安定捨てて豪挑戦 地方競馬の星・鴨宮祥行

鴨宮祥行騎手(右)と川上鉱介氏(ライジングサンシンジケート提供)
鴨宮祥行騎手(右)と川上鉱介氏(ライジングサンシンジケート提供)

◆スポーツ報知・記者コラム「両国発」

 地方競馬所属の騎手としては画期的な挑戦だ。兵庫県競馬に所属する鴨宮祥行(よしき)騎手(31)は年明け早々、さらなる高みを目指してオーストラリアへ。4か月の期間限定で、ビクトリア州を拠点にするヘンリー・ドワイヤー調教師の下、競馬を勉強している。

 記者が地方競馬担当となったのが2017年。勝ち星を順調に伸ばしている点や地方競馬NO1のイケメン騎手と呼ばれるようにルックスも抜群。今後伸びそうな若手騎手として自然に興味をひかれた。取材を重ねて数か月後に言われた一言が忘れられない。「コメント通りに騎乗しているでしょ?」。改めて騎乗ぶりを振り返るとまさにその通りに乗っていたし、22年9月に通算500勝を達成した時も「それ以上に負けた悔しさがある」と浮かれた様子はなかった。誰よりも競馬にまじめに向き合う姿を間近で見たことで刺激を受けた。

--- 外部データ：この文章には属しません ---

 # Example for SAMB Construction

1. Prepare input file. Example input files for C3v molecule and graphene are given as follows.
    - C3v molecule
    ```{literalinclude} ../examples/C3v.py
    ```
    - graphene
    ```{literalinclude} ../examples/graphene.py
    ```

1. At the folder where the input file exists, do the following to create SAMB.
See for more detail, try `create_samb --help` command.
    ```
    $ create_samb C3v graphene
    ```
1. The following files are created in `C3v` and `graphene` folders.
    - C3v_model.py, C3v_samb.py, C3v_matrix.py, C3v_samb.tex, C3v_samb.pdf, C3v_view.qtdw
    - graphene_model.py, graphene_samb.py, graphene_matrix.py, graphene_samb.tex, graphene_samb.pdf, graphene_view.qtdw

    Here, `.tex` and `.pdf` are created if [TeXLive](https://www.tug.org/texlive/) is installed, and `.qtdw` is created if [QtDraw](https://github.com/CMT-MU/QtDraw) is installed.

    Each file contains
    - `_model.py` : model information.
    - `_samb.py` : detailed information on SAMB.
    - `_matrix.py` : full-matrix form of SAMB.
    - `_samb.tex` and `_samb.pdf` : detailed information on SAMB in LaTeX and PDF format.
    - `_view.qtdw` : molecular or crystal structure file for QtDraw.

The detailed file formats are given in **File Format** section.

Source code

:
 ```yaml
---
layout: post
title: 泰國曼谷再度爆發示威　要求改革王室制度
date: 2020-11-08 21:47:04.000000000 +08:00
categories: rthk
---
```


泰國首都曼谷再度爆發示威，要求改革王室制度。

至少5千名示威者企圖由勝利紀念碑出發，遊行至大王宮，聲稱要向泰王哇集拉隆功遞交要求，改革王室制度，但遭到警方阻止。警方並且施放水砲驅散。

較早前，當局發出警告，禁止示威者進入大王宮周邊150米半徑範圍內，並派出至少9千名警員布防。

 同年代のJRA所属騎手が海外で活躍する姿や、兵庫所属のイグナイターが昨年、ドバイ遠征を敢行したことで世界を意識するようになった。日本で騎乗を続ければ安定した収入や地位を確保できる。それを捨ててまで厳しい挑戦を選択したのは、あくなき向上心から。「経験を積んで、もっと、うまくなりたい」と話す表情に迷いはなかった。

 11日にはメルボルン近郊のクランボーン競馬場で初騎乗。結果は9頭立ての9着だったが、早々にチャンスをもらったのは日々、競馬に臨む姿勢を評価されたからだろう。

 園田競馬場で残念な事故が起きてしまい、今の兵庫県競馬は沈滞ムードにあるが、それを打破する存在になると信じている。戻ってくる5月が待ち遠しい。(地方競馬担当・蔵田 成樹)

◆蔵田 成樹(くらた・まさき)1992年入社。過去には中央競馬、競輪、ボートレースと、関西地区で行われるレース競技をすべて担当。